D’où une interrogation sur les forfaits jours ! Si l’accord de performance collective inclut le forfait-jours, le refus du salarié l’expose-t-il à un licenciement pour motif spécifique, sans possibilité de contestation du motif ? On rappellera qu’une des règles de base du forfait-jours est l’exigence d’un accord individuel du salarié, ce qui colle mal avec le régime de l’accord de performance collective. Bien que sa rédaction ne soit pas limpide, le projet de loi de ratification prévoit que ce régime allégé de licenciement s’appliquera lorsque l’accord modifie un dispositif de forfait-jours existant (par exemple modifie le nombre de jours) mais pas en cas de mise en place d’un forfait-jours.

Est-ce que ça va marcher ?

Il n’est pas meilleur exemple que l’accord de performance collectif pour illustrer le nouveau modèle de droit du travail, et la confiance que voue désormais le législateur à l’accord collectif d’entreprise. Car cet accord prime non seulement sur l’accord de branche (en fonction des matières abordées) mais aussi sur le contrat de travail (primauté, au moins dans les faits, eu égard à la facilité à licencier). Est-ce que ça va marcher pour autant ?

Force est d’admettre que tout a été fait pour qu’il en soit ainsi ! Comme nous l’avons vu plus haut, les conditions sont assouplies et aucune contrainte véritable ne pèse sur les partenaires sociaux quant aux objectifs à atteindre. Tout ou presque peut être justifié par les nécessités liées au fonctionnement de l’entreprise, avec une interrogation pour le juriste ; quel contrôle le juge exercera-t-il sur cette exigence de « nécessité » ? Considérera-t-il que les partenaires sociaux en sont seuls juges (« qui dit conventionnel dit juste ») ? Pour favoriser le succès du nouveau dispositif, on l’a ouvert à tous les modes de négociation, y compris ceux prévus en l’absence de délégués syndicaux ; un accord de performance collective pourra donc faire l’objet d’un projet d’accord ratifié par les deux tiers des salariés dans les entreprises de moins de onze salariés !

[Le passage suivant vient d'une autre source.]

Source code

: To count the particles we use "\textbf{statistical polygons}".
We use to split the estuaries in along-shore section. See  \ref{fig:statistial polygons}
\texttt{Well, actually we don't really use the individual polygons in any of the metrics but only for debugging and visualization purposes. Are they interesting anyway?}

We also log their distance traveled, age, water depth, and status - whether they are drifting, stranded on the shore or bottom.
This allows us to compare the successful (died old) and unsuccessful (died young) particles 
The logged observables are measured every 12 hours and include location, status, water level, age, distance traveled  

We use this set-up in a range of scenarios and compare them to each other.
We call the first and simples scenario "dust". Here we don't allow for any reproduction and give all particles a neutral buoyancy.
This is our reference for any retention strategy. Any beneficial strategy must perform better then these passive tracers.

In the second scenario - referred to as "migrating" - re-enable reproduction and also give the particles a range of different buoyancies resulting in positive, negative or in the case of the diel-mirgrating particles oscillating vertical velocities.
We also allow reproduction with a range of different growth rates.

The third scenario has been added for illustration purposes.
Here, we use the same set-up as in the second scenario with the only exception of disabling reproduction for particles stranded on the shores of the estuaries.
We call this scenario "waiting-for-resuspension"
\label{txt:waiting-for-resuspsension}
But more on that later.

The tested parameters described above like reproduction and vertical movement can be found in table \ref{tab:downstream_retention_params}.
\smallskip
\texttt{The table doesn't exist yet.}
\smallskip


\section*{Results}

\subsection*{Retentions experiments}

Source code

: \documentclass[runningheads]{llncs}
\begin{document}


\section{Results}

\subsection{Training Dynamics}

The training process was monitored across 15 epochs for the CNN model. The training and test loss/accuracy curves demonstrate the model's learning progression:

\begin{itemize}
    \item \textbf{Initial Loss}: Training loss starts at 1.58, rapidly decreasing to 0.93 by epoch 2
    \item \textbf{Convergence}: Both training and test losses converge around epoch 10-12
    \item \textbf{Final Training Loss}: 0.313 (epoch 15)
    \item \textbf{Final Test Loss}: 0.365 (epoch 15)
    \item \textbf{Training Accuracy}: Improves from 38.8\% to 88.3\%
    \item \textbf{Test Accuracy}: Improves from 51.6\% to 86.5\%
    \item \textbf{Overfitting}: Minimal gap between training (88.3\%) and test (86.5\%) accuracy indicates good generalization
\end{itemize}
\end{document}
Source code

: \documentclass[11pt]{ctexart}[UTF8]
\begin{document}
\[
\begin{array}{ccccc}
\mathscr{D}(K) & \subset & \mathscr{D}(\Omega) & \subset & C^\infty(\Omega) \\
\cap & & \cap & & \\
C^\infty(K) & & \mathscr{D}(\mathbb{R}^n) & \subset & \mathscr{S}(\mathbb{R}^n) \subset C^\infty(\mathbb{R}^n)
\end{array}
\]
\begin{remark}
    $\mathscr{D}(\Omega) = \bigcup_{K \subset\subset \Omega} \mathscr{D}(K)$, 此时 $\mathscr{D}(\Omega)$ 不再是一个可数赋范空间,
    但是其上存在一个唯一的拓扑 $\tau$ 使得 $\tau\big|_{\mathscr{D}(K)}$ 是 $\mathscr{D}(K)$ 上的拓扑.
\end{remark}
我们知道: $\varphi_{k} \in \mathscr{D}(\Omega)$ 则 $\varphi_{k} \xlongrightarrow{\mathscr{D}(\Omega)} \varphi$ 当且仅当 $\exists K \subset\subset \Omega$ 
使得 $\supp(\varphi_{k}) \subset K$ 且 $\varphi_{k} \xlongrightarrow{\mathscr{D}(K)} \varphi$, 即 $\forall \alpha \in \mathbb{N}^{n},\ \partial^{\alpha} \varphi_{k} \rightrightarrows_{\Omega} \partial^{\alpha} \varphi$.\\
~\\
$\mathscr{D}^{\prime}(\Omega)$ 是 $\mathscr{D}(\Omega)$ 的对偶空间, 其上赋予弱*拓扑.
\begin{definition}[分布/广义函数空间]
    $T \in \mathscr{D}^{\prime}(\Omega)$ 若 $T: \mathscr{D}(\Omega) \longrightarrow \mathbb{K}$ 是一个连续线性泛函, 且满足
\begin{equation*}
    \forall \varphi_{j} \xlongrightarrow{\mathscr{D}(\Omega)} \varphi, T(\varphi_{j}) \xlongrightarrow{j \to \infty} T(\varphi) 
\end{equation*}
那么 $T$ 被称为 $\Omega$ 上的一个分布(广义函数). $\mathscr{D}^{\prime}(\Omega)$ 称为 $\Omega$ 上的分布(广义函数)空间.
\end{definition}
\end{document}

Cela va-t-il marcher pour autant ? Les syndicats accepteront-ils d’apposer leur signature sur de tels accords, sachant que depuis 2008 ils sont tributaires, pour acquérir la capacité représentative, du vote des salariés de l’entreprise ? S’agissant d’une voie bis de conclusion des accords collectifs, ils peuvent toutefois en faire un argument de négociation, et exiger davantage de l’employeur pour apposer leur signature sur un type d’accord qui, de fait, va contraindre davantage les salariés qu’un accord collectif ordinaire. Tout dépendra, une fois de plus, de la façon dont les acteurs, salariés et patronaux, vont s’emparer d’un dispositif qui, sans nul doute, est d’une portée bien plus grande que ceux auxquels il se substitue.